Analysis: Is it the end of the road for Suella Braverman?
Rishi Sunak, freshly jetlagged from his return flight from Japan, where he met with G7 leaders over the weekend, came home to deal with a familiar problem for the Conservatives: backseat drivers.
Many were urging the prime minister to sack Suella Braverman, who allegedly asked civil servants if she could secure a “private” speeding awareness course, after being pinged for driving too fast last year.
At the time, she was attorney general, the most senior legal authority in government. Now of course she’s just Home Secretary, in charge of policing and upholding the rules.
Braverman subsequently agreed to take the points to her license, rather than sit a speed awareness course with other members of the public.
She said today: “Last summer, I was speeding.
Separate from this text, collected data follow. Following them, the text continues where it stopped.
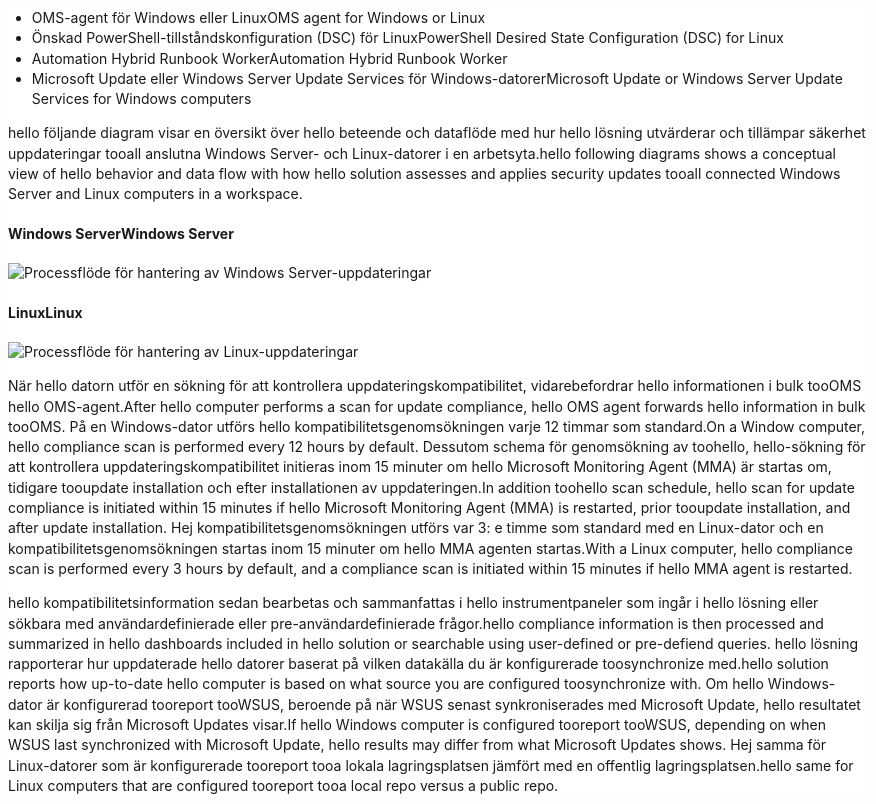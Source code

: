 * <span data-ttu-id="27504-109">OMS-agent för Windows eller Linux</span><span class="sxs-lookup"><span data-stu-id="27504-109">OMS agent for Windows or Linux</span></span>
* <span data-ttu-id="27504-110">Önskad PowerShell-tillståndskonfiguration (DSC) för Linux</span><span class="sxs-lookup"><span data-stu-id="27504-110">PowerShell Desired State Configuration (DSC) for Linux</span></span>
* <span data-ttu-id="27504-111">Automation Hybrid Runbook Worker</span><span class="sxs-lookup"><span data-stu-id="27504-111">Automation Hybrid Runbook Worker</span></span>
* <span data-ttu-id="27504-112">Microsoft Update eller Windows Server Update Services för Windows-datorer</span><span class="sxs-lookup"><span data-stu-id="27504-112">Microsoft Update or Windows Server Update Services for Windows computers</span></span>

<span data-ttu-id="27504-113">hello följande diagram visar en översikt över hello beteende och dataflöde med hur hello lösning utvärderar och tillämpar säkerhet uppdateringar tooall anslutna Windows Server- och Linux-datorer i en arbetsyta.</span><span class="sxs-lookup"><span data-stu-id="27504-113">hello following diagrams shows a conceptual view of hello behavior and data flow with how hello solution assesses and applies security updates tooall connected Windows Server and Linux computers in a workspace.</span></span>    

#### <a name="windows-server"></a><span data-ttu-id="27504-114">Windows Server</span><span class="sxs-lookup"><span data-stu-id="27504-114">Windows Server</span></span>
![Processflöde för hantering av Windows Server-uppdateringar](media/oms-solution-update-management/update-mgmt-windows-updateworkflow.png)

#### <a name="linux"></a><span data-ttu-id="27504-116">Linux</span><span class="sxs-lookup"><span data-stu-id="27504-116">Linux</span></span>
![Processflöde för hantering av Linux-uppdateringar](media/oms-solution-update-management/update-mgmt-linux-updateworkflow.png)

<span data-ttu-id="27504-118">När hello datorn utför en sökning för att kontrollera uppdateringskompatibilitet, vidarebefordrar hello informationen i bulk tooOMS hello OMS-agent.</span><span class="sxs-lookup"><span data-stu-id="27504-118">After hello computer performs a scan for update compliance, hello OMS agent forwards hello information in bulk tooOMS.</span></span> <span data-ttu-id="27504-119">På en Windows-dator utförs hello kompatibilitetsgenomsökningen varje 12 timmar som standard.</span><span class="sxs-lookup"><span data-stu-id="27504-119">On a Window computer, hello compliance scan is performed every 12 hours by default.</span></span>  <span data-ttu-id="27504-120">Dessutom schema för genomsökning av toohello, hello-sökning för att kontrollera uppdateringskompatibilitet initieras inom 15 minuter om hello Microsoft Monitoring Agent (MMA) är startas om, tidigare tooupdate installation och efter installationen av uppdateringen.</span><span class="sxs-lookup"><span data-stu-id="27504-120">In addition toohello scan schedule, hello scan for update compliance is  initiated within 15 minutes if hello Microsoft Monitoring Agent (MMA) is restarted, prior tooupdate installation, and after update installation.</span></span>  <span data-ttu-id="27504-121">Hej kompatibilitetsgenomsökningen utförs var 3: e timme som standard med en Linux-dator och en kompatibilitetsgenomsökningen startas inom 15 minuter om hello MMA agenten startas.</span><span class="sxs-lookup"><span data-stu-id="27504-121">With a Linux computer, hello compliance scan is performed every 3 hours by default, and a compliance scan is initiated within 15 minutes if hello MMA agent is restarted.</span></span>  

<span data-ttu-id="27504-122">hello kompatibilitetsinformation sedan bearbetas och sammanfattas i hello instrumentpaneler som ingår i hello lösning eller sökbara med användardefinierade eller pre-användardefinierade frågor.</span><span class="sxs-lookup"><span data-stu-id="27504-122">hello compliance information is then processed and summarized in hello dashboards included in hello solution or searchable using user-defined or pre-defiend queries.</span></span>  <span data-ttu-id="27504-123">hello lösning rapporterar hur uppdaterade hello datorer baserat på vilken datakälla du är konfigurerade toosynchronize med.</span><span class="sxs-lookup"><span data-stu-id="27504-123">hello solution reports how up-to-date hello computer is based on what source you are configured toosynchronize with.</span></span>  <span data-ttu-id="27504-124">Om hello Windows-dator är konfigurerad tooreport tooWSUS, beroende på när WSUS senast synkroniserades med Microsoft Update, hello resultatet kan skilja sig från Microsoft Updates visar.</span><span class="sxs-lookup"><span data-stu-id="27504-124">If hello Windows computer is configured tooreport tooWSUS, depending on when WSUS last synchronized with Microsoft Update, hello results may differ from what Microsoft Updates shows.</span></span>  <span data-ttu-id="27504-125">Hej samma för Linux-datorer som är konfigurerade tooreport tooa lokala lagringsplatsen jämfört med en offentlig lagringsplatsen.</span><span class="sxs-lookup"><span data-stu-id="27504-125">hello same for Linux computers that are configured tooreport tooa local repo versus a public repo.</span></span>   
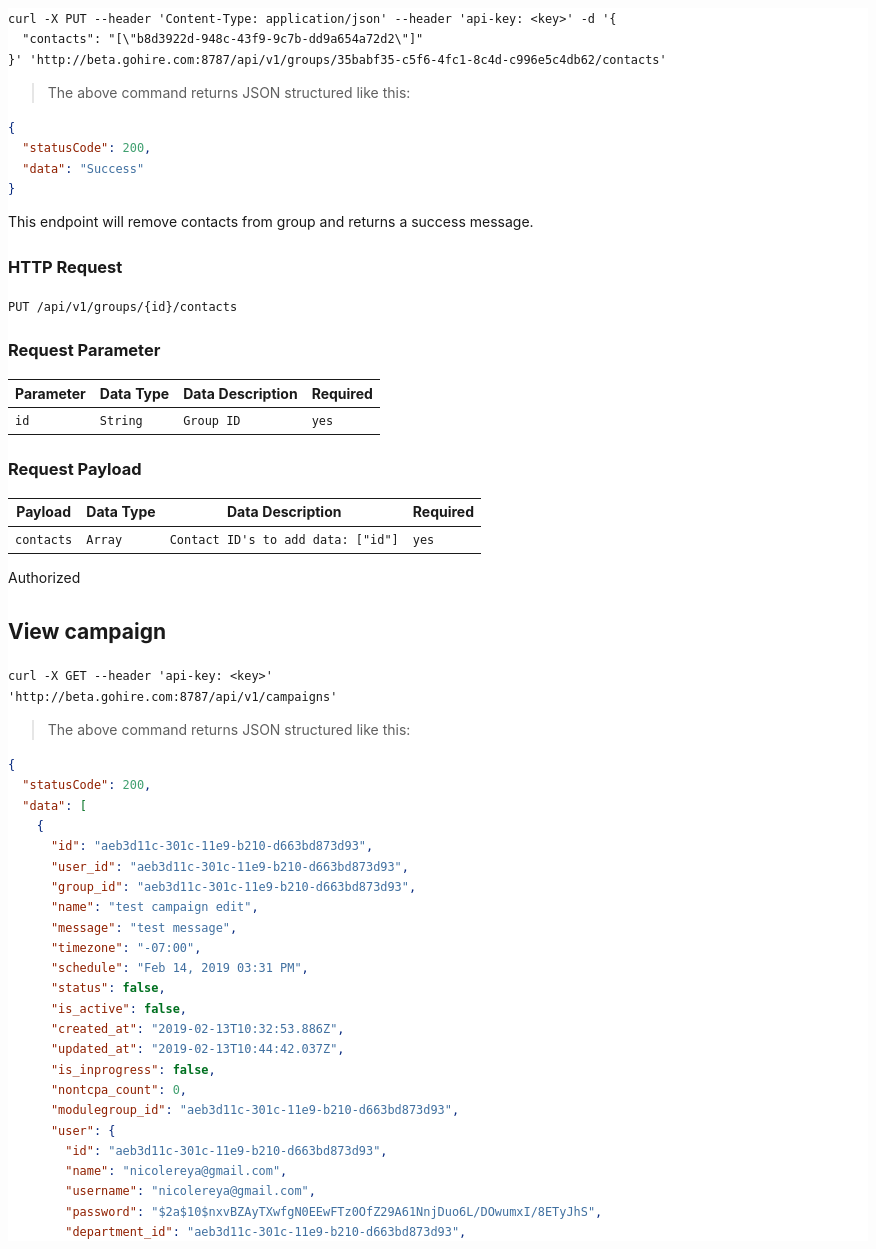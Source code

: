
 ```shell
curl -X PUT --header 'Content-Type: application/json' --header 'api-key: <key>' -d '{
  "contacts": "[\"b8d3922d-948c-43f9-9c7b-dd9a654a72d2\"]"
}' 'http://beta.gohire.com:8787/api/v1/groups/35babf35-c5f6-4fc1-8c4d-c996e5c4db62/contacts'
```

> The above command returns JSON structured like this:

```json
{
  "statusCode": 200,
  "data": "Success"
}
```

This endpoint will remove contacts from group and returns a success message.
### HTTP Request

`PUT /api/v1/groups/{id}/contacts`

### Request Parameter
Parameter | Data Type | Data Description | Required
--------- | ------- | ----------- | ------
`id` | `String` | `Group ID` | `yes`


### Request Payload
Payload | Data Type | Data Description | Required
--------- | ------- | ----------- | ------
`contacts` | `Array` | `Contact ID's to add data: ["id"]` | `yes`

<aside class="success">Authorized</aside>

## View campaign

```shell
curl -X GET --header 'api-key: <key>' 
'http://beta.gohire.com:8787/api/v1/campaigns'
```

> The above command returns JSON structured like this:

```json
{
  "statusCode": 200,
  "data": [
    {
      "id": "aeb3d11c-301c-11e9-b210-d663bd873d93",
      "user_id": "aeb3d11c-301c-11e9-b210-d663bd873d93",
      "group_id": "aeb3d11c-301c-11e9-b210-d663bd873d93",
      "name": "test campaign edit",
      "message": "test message",
      "timezone": "-07:00",
      "schedule": "Feb 14, 2019 03:31 PM",
      "status": false,
      "is_active": false,
      "created_at": "2019-02-13T10:32:53.886Z",
      "updated_at": "2019-02-13T10:44:42.037Z",
      "is_inprogress": false,
      "nontcpa_count": 0,
      "modulegroup_id": "aeb3d11c-301c-11e9-b210-d663bd873d93",
      "user": {
        "id": "aeb3d11c-301c-11e9-b210-d663bd873d93",
        "name": "nicolereya@gmail.com",
        "username": "nicolereya@gmail.com",
        "password": "$2a$10$nxvBZAyTXwfgN0EEwFTz0OfZ29A61NnjDuo6L/DOwumxI/8ETyJhS",
        "department_id": "aeb3d11c-301c-11e9-b210-d663bd873d93",
```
I regret that. I paid the fine and I took the points but we’re focused now on delivering for the British people.”
Sunak’s ethics adviser was expect to brief the prime minister this morning on whether Braverman’s actions were a breach of the ministerial code. She has, let’s not forget, been sacked for breaking the rules before, during the brief tenure of Liz Truss.
You could even say the Home Secretary was trying to do too much, too quickly. Last week, only one of her suggestions for cutting immigration into the UK was accepted by the prime minister, and she is expected to come under further fire when net migration figures are released this Thursday. They are predicted to be above 700,000.
All this means Braverman and her allies are convinced the speeding row is a stitch up from “the blob”, otherwise known as they civil service, who they have long tried to paint as “woke” and against Conservative politics.
For Sunak, the problem is painful. If he sacks Braverman, he risks alienating the right flank of the party, where he is already having problems after his Trade Secretary Kemi Badenoch said she would only repeal some of the EU legislation still on UK statute books.
If he doesn’t force her out, he risks dragging out Labour’s attack line “one rule for them and one for us”, which was effective in the wake of the partygate scandal.
Keir Starmer has spent weeks trying to dig into the Conservative record on law and order, a strategy straight out of the New Labour playbook. A Home Secretary who only accepted punishment after trying to get a special exception would be a gift in an election campaign, one Sunak would be willing to part with.